##### Excerpted records #####

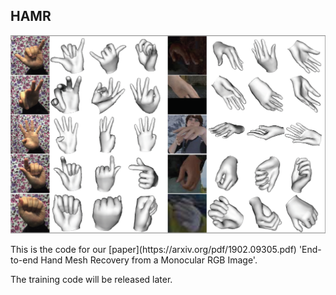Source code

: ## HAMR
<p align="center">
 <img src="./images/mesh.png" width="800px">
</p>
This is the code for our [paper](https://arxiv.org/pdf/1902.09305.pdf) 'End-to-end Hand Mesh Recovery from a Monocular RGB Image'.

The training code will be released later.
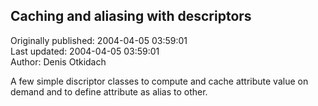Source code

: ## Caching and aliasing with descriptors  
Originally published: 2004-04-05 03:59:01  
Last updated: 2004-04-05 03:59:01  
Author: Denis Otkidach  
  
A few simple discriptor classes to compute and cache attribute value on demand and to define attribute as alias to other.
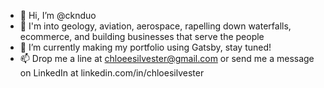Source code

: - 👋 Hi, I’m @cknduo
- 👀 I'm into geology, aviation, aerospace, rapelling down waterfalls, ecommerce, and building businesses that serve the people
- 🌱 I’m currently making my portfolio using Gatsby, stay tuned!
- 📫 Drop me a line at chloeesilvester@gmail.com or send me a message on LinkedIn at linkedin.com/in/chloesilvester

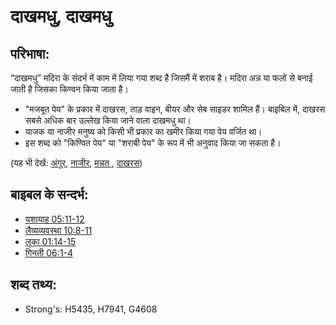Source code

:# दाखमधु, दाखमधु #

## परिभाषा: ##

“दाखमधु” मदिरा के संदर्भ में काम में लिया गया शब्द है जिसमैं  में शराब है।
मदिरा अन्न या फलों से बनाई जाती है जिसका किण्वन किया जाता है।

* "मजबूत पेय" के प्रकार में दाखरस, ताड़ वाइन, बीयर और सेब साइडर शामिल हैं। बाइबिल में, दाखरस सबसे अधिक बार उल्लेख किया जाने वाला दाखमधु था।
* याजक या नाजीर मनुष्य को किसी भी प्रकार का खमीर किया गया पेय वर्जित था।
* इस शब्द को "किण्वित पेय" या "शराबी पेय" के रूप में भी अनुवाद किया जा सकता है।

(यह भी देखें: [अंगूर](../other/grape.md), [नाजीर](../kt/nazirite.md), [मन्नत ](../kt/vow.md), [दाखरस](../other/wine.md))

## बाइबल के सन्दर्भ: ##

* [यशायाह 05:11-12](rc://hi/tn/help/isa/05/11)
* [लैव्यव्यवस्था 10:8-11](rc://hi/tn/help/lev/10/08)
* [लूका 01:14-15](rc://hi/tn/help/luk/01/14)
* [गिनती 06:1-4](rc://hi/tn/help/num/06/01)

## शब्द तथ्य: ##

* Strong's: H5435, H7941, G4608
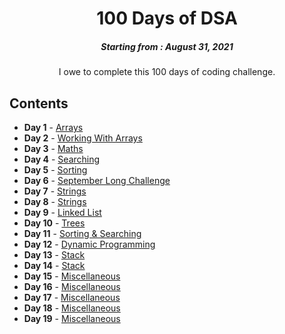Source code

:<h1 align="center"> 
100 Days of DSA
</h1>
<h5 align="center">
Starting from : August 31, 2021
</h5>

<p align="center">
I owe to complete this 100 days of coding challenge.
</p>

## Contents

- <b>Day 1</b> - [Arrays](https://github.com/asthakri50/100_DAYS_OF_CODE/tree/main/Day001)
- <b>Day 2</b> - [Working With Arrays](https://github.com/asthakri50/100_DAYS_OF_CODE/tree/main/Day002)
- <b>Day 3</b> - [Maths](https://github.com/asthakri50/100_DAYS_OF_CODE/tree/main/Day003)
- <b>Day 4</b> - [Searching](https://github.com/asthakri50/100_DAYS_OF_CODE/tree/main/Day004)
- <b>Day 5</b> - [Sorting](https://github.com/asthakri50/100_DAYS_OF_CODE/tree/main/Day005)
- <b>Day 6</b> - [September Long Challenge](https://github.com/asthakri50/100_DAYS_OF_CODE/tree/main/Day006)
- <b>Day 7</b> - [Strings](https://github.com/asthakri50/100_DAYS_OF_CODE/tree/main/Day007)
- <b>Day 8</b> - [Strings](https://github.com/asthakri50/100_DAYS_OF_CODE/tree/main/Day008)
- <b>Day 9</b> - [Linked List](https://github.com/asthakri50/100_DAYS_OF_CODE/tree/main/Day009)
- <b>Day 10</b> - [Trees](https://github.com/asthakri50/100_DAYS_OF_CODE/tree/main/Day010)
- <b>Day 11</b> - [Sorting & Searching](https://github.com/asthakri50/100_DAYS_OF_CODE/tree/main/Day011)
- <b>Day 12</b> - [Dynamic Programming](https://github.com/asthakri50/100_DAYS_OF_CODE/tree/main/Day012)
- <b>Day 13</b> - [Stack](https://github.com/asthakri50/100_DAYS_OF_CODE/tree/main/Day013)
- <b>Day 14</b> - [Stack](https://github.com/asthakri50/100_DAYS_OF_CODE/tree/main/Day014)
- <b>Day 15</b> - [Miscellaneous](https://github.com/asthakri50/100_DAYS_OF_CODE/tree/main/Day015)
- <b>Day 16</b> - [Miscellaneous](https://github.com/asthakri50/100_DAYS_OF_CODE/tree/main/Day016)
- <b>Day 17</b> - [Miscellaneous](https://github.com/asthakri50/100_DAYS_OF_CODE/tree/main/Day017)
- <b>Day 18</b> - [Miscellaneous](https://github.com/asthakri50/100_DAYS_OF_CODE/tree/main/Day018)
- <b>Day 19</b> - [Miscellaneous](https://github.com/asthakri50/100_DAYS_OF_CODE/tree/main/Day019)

#####
##### Excerpted records #####

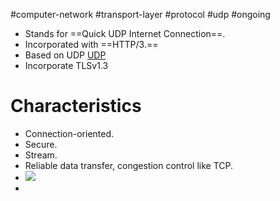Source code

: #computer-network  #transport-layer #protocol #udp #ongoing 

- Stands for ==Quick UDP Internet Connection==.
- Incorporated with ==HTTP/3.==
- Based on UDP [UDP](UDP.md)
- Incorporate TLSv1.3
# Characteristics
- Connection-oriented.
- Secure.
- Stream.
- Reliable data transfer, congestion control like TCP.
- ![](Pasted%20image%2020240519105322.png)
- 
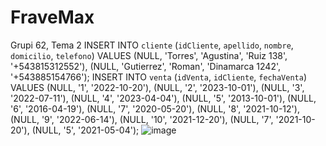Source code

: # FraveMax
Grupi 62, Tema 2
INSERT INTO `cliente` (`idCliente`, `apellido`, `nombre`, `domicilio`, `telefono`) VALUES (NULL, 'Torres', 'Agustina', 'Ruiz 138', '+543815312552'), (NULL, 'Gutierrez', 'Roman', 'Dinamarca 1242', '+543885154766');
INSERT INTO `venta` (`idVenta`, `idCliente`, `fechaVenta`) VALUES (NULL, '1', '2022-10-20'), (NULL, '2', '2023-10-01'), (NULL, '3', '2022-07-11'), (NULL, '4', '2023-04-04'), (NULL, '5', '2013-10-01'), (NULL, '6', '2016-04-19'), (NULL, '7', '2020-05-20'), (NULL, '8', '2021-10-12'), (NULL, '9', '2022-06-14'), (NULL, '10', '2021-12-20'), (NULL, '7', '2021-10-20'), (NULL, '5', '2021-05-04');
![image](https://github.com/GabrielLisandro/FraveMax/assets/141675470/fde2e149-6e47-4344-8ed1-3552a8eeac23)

#####

__Exercise aim__.
What are the lines, exactly as written above, from the line with "- <b>Day 9</b>" to the line with "- <b>Day 17</b>", both included? Output only those.

__The answer__.
- <b>Day 9</b> - [Linked List](https://github.com/asthakri50/100_DAYS_OF_CODE/tree/main/Day009)
- <b>Day 10</b> - [Trees](https://github.com/asthakri50/100_DAYS_OF_CODE/tree/main/Day010)
- <b>Day 11</b> - [Sorting & Searching](https://github.com/asthakri50/100_DAYS_OF_CODE/tree/main/Day011)
- <b>Day 12</b> - [Dynamic Programming](https://github.com/asthakri50/100_DAYS_OF_CODE/tree/main/Day012)
- <b>Day 13</b> - [Stack](https://github.com/asthakri50/100_DAYS_OF_CODE/tree/main/Day013)
- <b>Day 14</b> - [Stack](https://github.com/asthakri50/100_DAYS_OF_CODE/tree/main/Day014)
- <b>Day 15</b> - [Miscellaneous](https://github.com/asthakri50/100_DAYS_OF_CODE/tree/main/Day015)
- <b>Day 16</b> - [Miscellaneous](https://github.com/asthakri50/100_DAYS_OF_CODE/tree/main/Day016)
- <b>Day 17</b> - [Miscellaneous](https://github.com/asthakri50/100_DAYS_OF_CODE/tree/main/Day017)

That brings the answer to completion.